Nothing kills a marriage relationship more quickly or thoroughly than infidelity. Despite living in a culture that doesn’t necessarily apply fidelity to casual relationships, it is an expectation of marriage. Vows exchanged at the altar are expected to be kept forever. When they aren’t kept, asking why is a normal reaction.

The counselors at Relationships & More in Westchester County, NY say that infidelity is something they deal with on a regular basis. They also say that it is fairly common for an unfaithful spouse to be unable to adequately explain the reasons behind infidelity. ‘It just happened’ is a common explanation.

Does this suggest that opportunity may play a role in marital infidelity? In other words, could it be that some unfaithful spouses do not actually go out looking for someone else? Rather, an opportunity presents itself and they take the opportunity.

  • Money and Marital Infidelity

A number of studies looking at the link between money and relationship breakdown suggest opportunity could be a bigger factor than many people are willing to believe. One particular study out of the University of Connecticut showed that:

  • men who are entirely financially dependent on their wives are five times more likely to cheat
  • men who make significantly more money than their wives are also more likely to cheat
  • the men least likely to cheat are those whose financial situations are roughly equivalent to their wives.

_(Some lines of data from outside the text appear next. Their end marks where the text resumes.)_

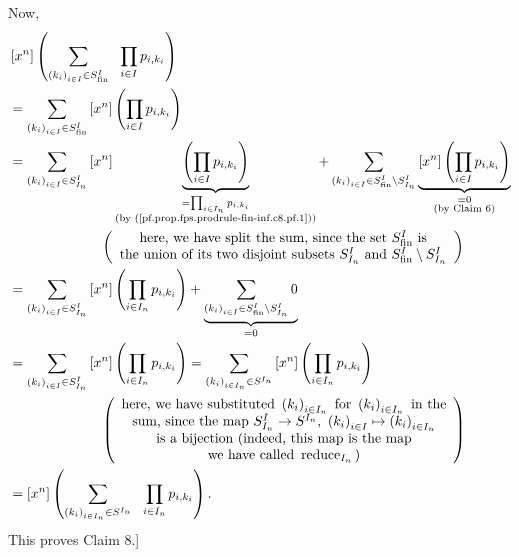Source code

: Now,%
\begin{align*}
&  \left[  x^{n}\right]  \left(  \sum_{\left(  k_{i}\right)  _{i\in I}\in
S_{\operatorname*{fin}}^{I}}\ \ \prod_{i\in I}p_{i,k_{i}}\right) \\
&  =\sum_{\left(  k_{i}\right)  _{i\in I}\in S_{\operatorname*{fin}}^{I}%
}\left[  x^{n}\right]  \left(  \prod_{i\in I}p_{i,k_{i}}\right) \\
&  =\sum_{\left(  k_{i}\right)  _{i\in I}\in S_{I_{n}}^{I}}\left[
x^{n}\right]  \underbrace{\left(  \prod_{i\in I}p_{i,k_{i}}\right)
}_{\substack{=\prod_{i\in I_{n}}p_{i,k_{i}}\\\text{(by
(\ref{pf.prop.fps.prodrule-fin-inf.c8.pf.1}))}}}+\sum_{\left(  k_{i}\right)
_{i\in I}\in S_{\operatorname*{fin}}^{I}\setminus S_{I_{n}}^{I}}%
\underbrace{\left[  x^{n}\right]  \left(  \prod_{i\in I}p_{i,k_{i}}\right)
}_{\substack{=0\\\text{(by Claim 6)}}}\\
&  \ \ \ \ \ \ \ \ \ \ \ \ \ \ \ \ \ \ \ \ \left(
\begin{array}
[c]{c}%
\text{here, we have split the sum, since the set }S_{\operatorname*{fin}}%
^{I}\text{ is}\\
\text{the union of its two disjoint subsets }S_{I_{n}}^{I}\text{ and
}S_{\operatorname*{fin}}^{I}\setminus S_{I_{n}}^{I}%
\end{array}
\right) \\
&  =\sum_{\left(  k_{i}\right)  _{i\in I}\in S_{I_{n}}^{I}}\left[
x^{n}\right]  \left(  \prod_{i\in I_{n}}p_{i,k_{i}}\right)  +\underbrace{\sum
_{\left(  k_{i}\right)  _{i\in I}\in S_{\operatorname*{fin}}^{I}\setminus
S_{I_{n}}^{I}}0}_{=0}\\
&  =\sum_{\left(  k_{i}\right)  _{i\in I}\in S_{I_{n}}^{I}}\left[
x^{n}\right]  \left(  \prod_{i\in I_{n}}p_{i,k_{i}}\right)  =\sum_{\left(
k_{i}\right)  _{i\in I_{n}}\in S^{I_{n}}}\left[  x^{n}\right]  \left(
\prod_{i\in I_{n}}p_{i,k_{i}}\right) \\
&  \ \ \ \ \ \ \ \ \ \ \ \ \ \ \ \ \ \ \ \ \left(
\begin{array}
[c]{c}%
\text{here, we have substituted }\left(  k_{i}\right)  _{i\in I_{n}}\text{ for
}\left(  k_{i}\right)  _{i\in I_{n}}\text{ in the}\\
\text{sum, since the map }S_{I_{n}}^{I}\rightarrow S^{I_{n}},\ \left(
k_{i}\right)  _{i\in I}\mapsto\left(  k_{i}\right)  _{i\in I_{n}}\\
\text{is a bijection (indeed, this map is the map}\\
\text{we have called }\operatorname*{reduce}\nolimits_{I_{n}}\text{)}%
\end{array}
\right) \\
&  =\left[  x^{n}\right]  \left(  \sum_{\left(  k_{i}\right)  _{i\in I_{n}}\in
S^{I_{n}}}\ \ \prod_{i\in I_{n}}p_{i,k_{i}}\right)  .
\end{align*}
This proves Claim 8.]

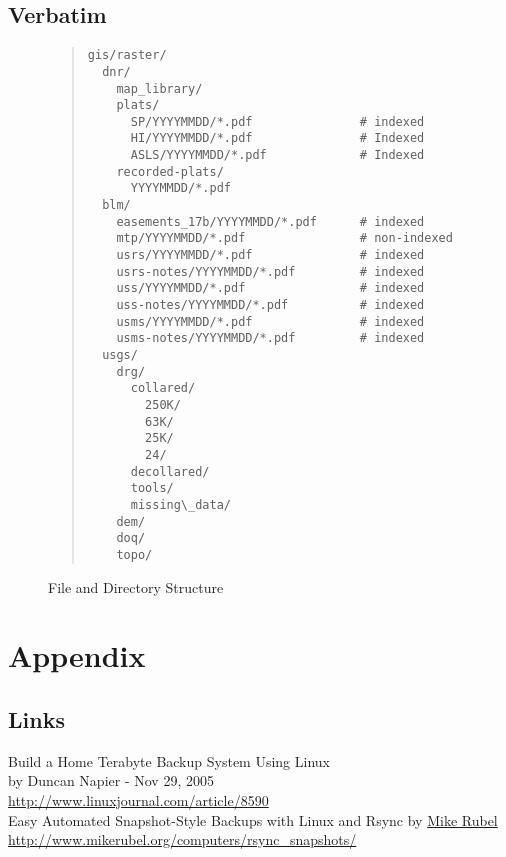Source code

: \documentclass[12pt,letterpaper,dvips]{article}
\begin{document}
\newpage
\subsection{Verbatim}

\begin{center}
\begin{figure}
\begin{quote}
\small
\begin{Verbatim}[frame=none]
gis/raster/
  dnr/
    map_library/
    plats/
      SP/YYYYMMDD/*.pdf               # indexed
      HI/YYYYMMDD/*.pdf               # Indexed
      ASLS/YYYYMMDD/*.pdf             # Indexed
    recorded-plats/
      YYYYMMDD/*.pdf
  blm/
    easements_17b/YYYYMMDD/*.pdf      # indexed
    mtp/YYYYMMDD/*.pdf                # non-indexed
    usrs/YYYYMMDD/*.pdf               # indexed
    usrs-notes/YYYYMMDD/*.pdf         # indexed
    uss/YYYYMMDD/*.pdf                # indexed
    uss-notes/YYYYMMDD/*.pdf          # indexed
    usms/YYYYMMDD/*.pdf               # indexed
    usms-notes/YYYYMMDD/*.pdf         # indexed
  usgs/
    drg/
      collared/ 
        250K/
        63K/
        25K/
        24/
      decollared/
      tools/
      missing\_data/
    dem/
    doq/
    topo/
\end{Verbatim}
\normalsize
\end{quote}
\caption{File and Directory Structure}
\label{fig:dirlayout}
\end{figure}
\end{center}



\clearpage
\newpage
\section*{Appendix}

\subsection*{Links}
Build a Home Terabyte Backup System Using Linux\\
by Duncan Napier - Nov 29, 2005\\
\href{http://www.linuxjournal.com/article/8590}{http://www.linuxjournal.com/article/8590}\\

\noindent Easy Automated Snapshot-Style Backups with Linux and Rsync
by \href{http://www.mikerubel.org/}{Mike Rubel}\\
\href{http://www.mikerubel.org/computers/rsync_snapshots/}{http://www.mikerubel.org/computers/rsync\_snapshots/}\\

\end{document}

Interestingly, women who are entirely dependent on their husbands for their financial needs are not likely to cheat. The same goes for women who make more than their husbands. This lines up with other studies that show men cheat on their wives or partners at twice the rate as women.

  • More Opportunity to Cheat

Without even knowing it, the studies linking income to infidelity may prove that opportunity has something to do with it. For instance, men who rely exclusively on their wives for financial support do not have a job to keep them occupied 8 to 10 hours per day. Even if there are children involved, men are not likely to put the same amount of effort into housework when the kids are in school. That leaves a lot of hours during the day to do other things.

On the other end of the scale are men who make a lot of money. With their high-paying jobs come longer working hours, opportunities to travel, and many more new people to meet. This can all add up to more opportunities to cheat, even among men who are not looking to do so.

  • It’s Still Not Right

Now this is not to say that marital infidelity is okay if people are not purposely looking for it. It’s not. Marital infidelity is never the right thing. And yet, intent means a lot. Someone not looking to cheat but not actively working to prevent cheating can stumble across an opportunity and find themselves unable to resist.

Ultimately, couples have to determine what they want to do once marital infidelity takes place. Some couples inevitably decide that things are too broken to fix. Others try to work on their relationships but end up failing. Still others go from infidelity straight to divorce. There is no standard we can apply across the board.

Unfortunately, marital infidelity is a reality. It has been a problem for as long as men and women have been marrying. But maybe some of the problem can be traced back to opportunity. And if so, it could be that avoiding opportunities is the best way to avoid infidelity. Eliminate opportunities to cheat and cheating may be less likely.